Internal limiting membrane peeling in macular hole surgery
Ophthalmology, 2001
Purpose: To review the current rationale for internal limiting membrane (ILM) peeling in macular hole (MH) surgery and to discuss the evidence base behind why, when, and how surgeons peel the ILM. Methods: Review of the current literature. Results: Pars plana vitrectomy is an effective treatment for idiopathic MH, and peeling of the ILM has been shown to improve closure rates and to prevent postoperative reopening. However, some authors argue against ILM peeling because it results in a number of changes in retinal structure and function and may not be necessary in all cases.
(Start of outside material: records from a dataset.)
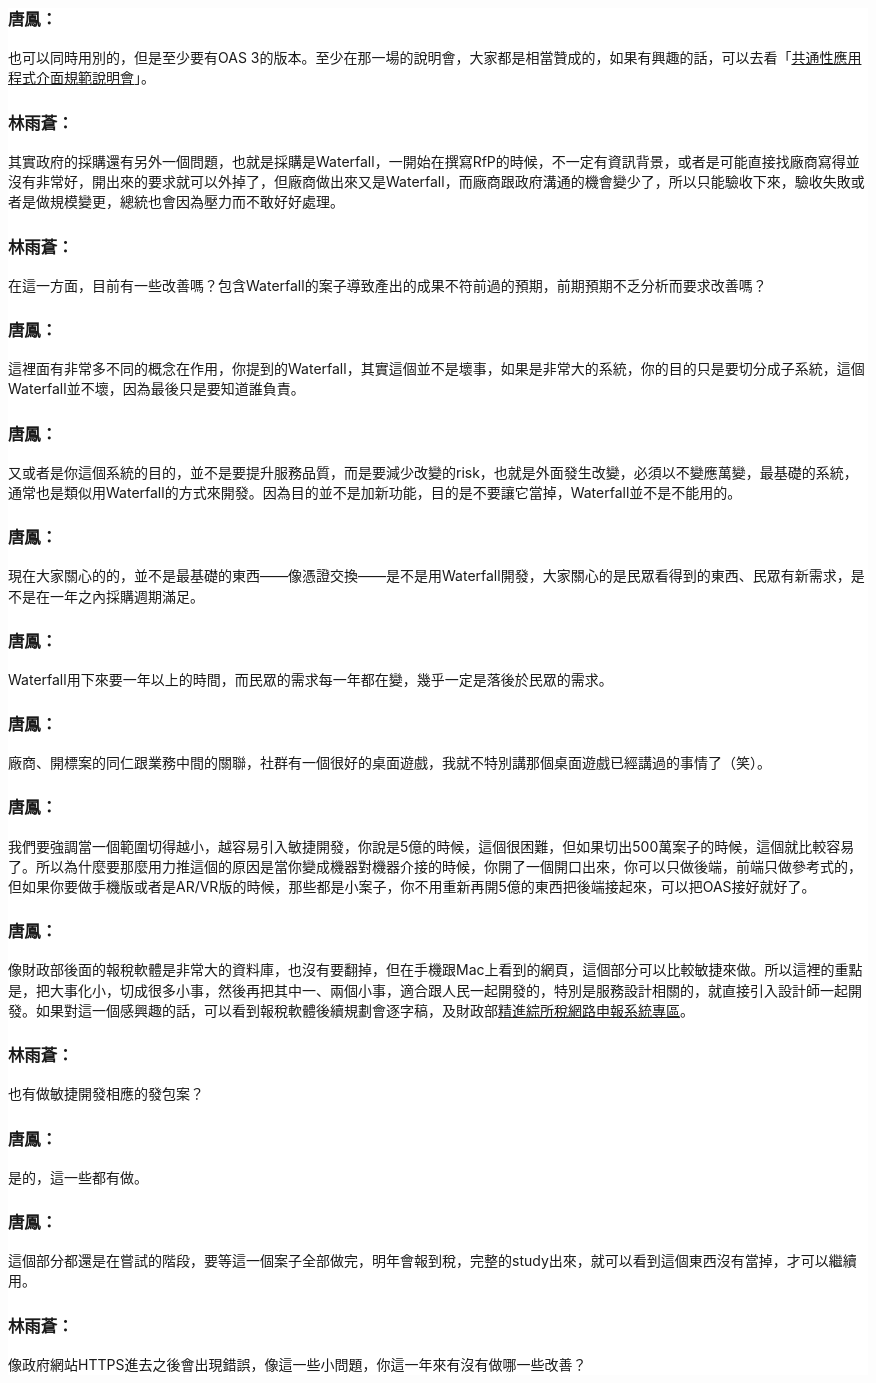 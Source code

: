 ### 唐鳳：
也可以同時用別的，但是至少要有OAS 3的版本。至少在那一場的說明會，大家都是相當贊成的，如果有興趣的話，可以去看「[共通性應用程式介面規範說明會](https://sayit.pdis.nat.gov.tw/2017-06-23-%E5%85%B1%E9%80%9A%E6%80%A7%E6%87%89%E7%94%A8%E7%A8%8B%E5%BC%8F%E4%BB%8B%E9%9D%A2%E8%A6%8F%E7%AF%84%E8%AA%AA%E6%98%8E%E6%9C%83)」。

### 林雨蒼：
其實政府的採購還有另外一個問題，也就是採購是Waterfall，一開始在撰寫RfP的時候，不一定有資訊背景，或者是可能直接找廠商寫得並沒有非常好，開出來的要求就可以外掉了，但廠商做出來又是Waterfall，而廠商跟政府溝通的機會變少了，所以只能驗收下來，驗收失敗或者是做規模變更，總統也會因為壓力而不敢好好處理。

### 林雨蒼：
在這一方面，目前有一些改善嗎？包含Waterfall的案子導致產出的成果不符前過的預期，前期預期不乏分析而要求改善嗎？

### 唐鳳：
這裡面有非常多不同的概念在作用，你提到的Waterfall，其實這個並不是壞事，如果是非常大的系統，你的目的只是要切分成子系統，這個Waterfall並不壞，因為最後只是要知道誰負責。

### 唐鳳：
又或者是你這個系統的目的，並不是要提升服務品質，而是要減少改變的risk，也就是外面發生改變，必須以不變應萬變，最基礎的系統，通常也是類似用Waterfall的方式來開發。因為目的並不是加新功能，目的是不要讓它當掉，Waterfall並不是不能用的。

### 唐鳳：
現在大家關心的的，並不是最基礎的東西——像憑證交換——是不是用Waterfall開發，大家關心的是民眾看得到的東西、民眾有新需求，是不是在一年之內採購週期滿足。

### 唐鳳：
Waterfall用下來要一年以上的時間，而民眾的需求每一年都在變，幾乎一定是落後於民眾的需求。

### 唐鳳：
廠商、開標案的同仁跟業務中間的關聯，社群有一個很好的桌面遊戲，我就不特別講那個桌面遊戲已經講過的事情了（笑）。

### 唐鳳：
我們要強調當一個範圍切得越小，越容易引入敏捷開發，你說是5億的時候，這個很困難，但如果切出500萬案子的時候，這個就比較容易了。所以為什麼要那麼用力推這個的原因是當你變成機器對機器介接的時候，你開了一個開口出來，你可以只做後端，前端只做參考式的，但如果你要做手機版或者是AR/VR版的時候，那些都是小案子，你不用重新再開5億的東西把後端接起來，可以把OAS接好就好了。

### 唐鳳：
像財政部後面的報稅軟體是非常大的資料庫，也沒有要翻掉，但在手機跟Mac上看到的網頁，這個部分可以比較敏捷來做。所以這裡的重點是，把大事化小，切成很多小事，然後再把其中一、兩個小事，適合跟人民一起開發的，特別是服務設計相關的，就直接引入設計師一起開發。如果對這一個感興趣的話，可以看到報稅軟體後續規劃會逐字稿，及財政部[精進綜所稅網路申報系統專區](https://www.fia.gov.tw/cp.aspx?n=3788E6E04BC17563)。

### 林雨蒼：
也有做敏捷開發相應的發包案？

### 唐鳳：
是的，這一些都有做。

### 唐鳳：
這個部分都還是在嘗試的階段，要等這一個案子全部做完，明年會報到稅，完整的study出來，就可以看到這個東西沒有當掉，才可以繼續用。

### 林雨蒼：
像政府網站HTTPS進去之後會出現錯誤，像這一些小問題，你這一年來有沒有做哪一些改善？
Furthermore, the extent of ILM peeling optimally performed and the most favorable techniques to remove the ILM are uncertain. Several technique variations including ILM flaps, ILM scraping, and foveal sparing ILM peeling have been described as alternatives to conventional peeling in specific clinical scenarios. Conclusion: Internal limiting membrane peeling improves MH closure rates but can have several consequences on retinal structure and function. Adjuvants to aid peeling, instrumentation, technique, and experience may all alter the outcome. Hole size and other variables are important in assessing the requirement for peeling and potentially its extent. A variety of evolving alternatives to conventional peeling may improve outcomes and need further study.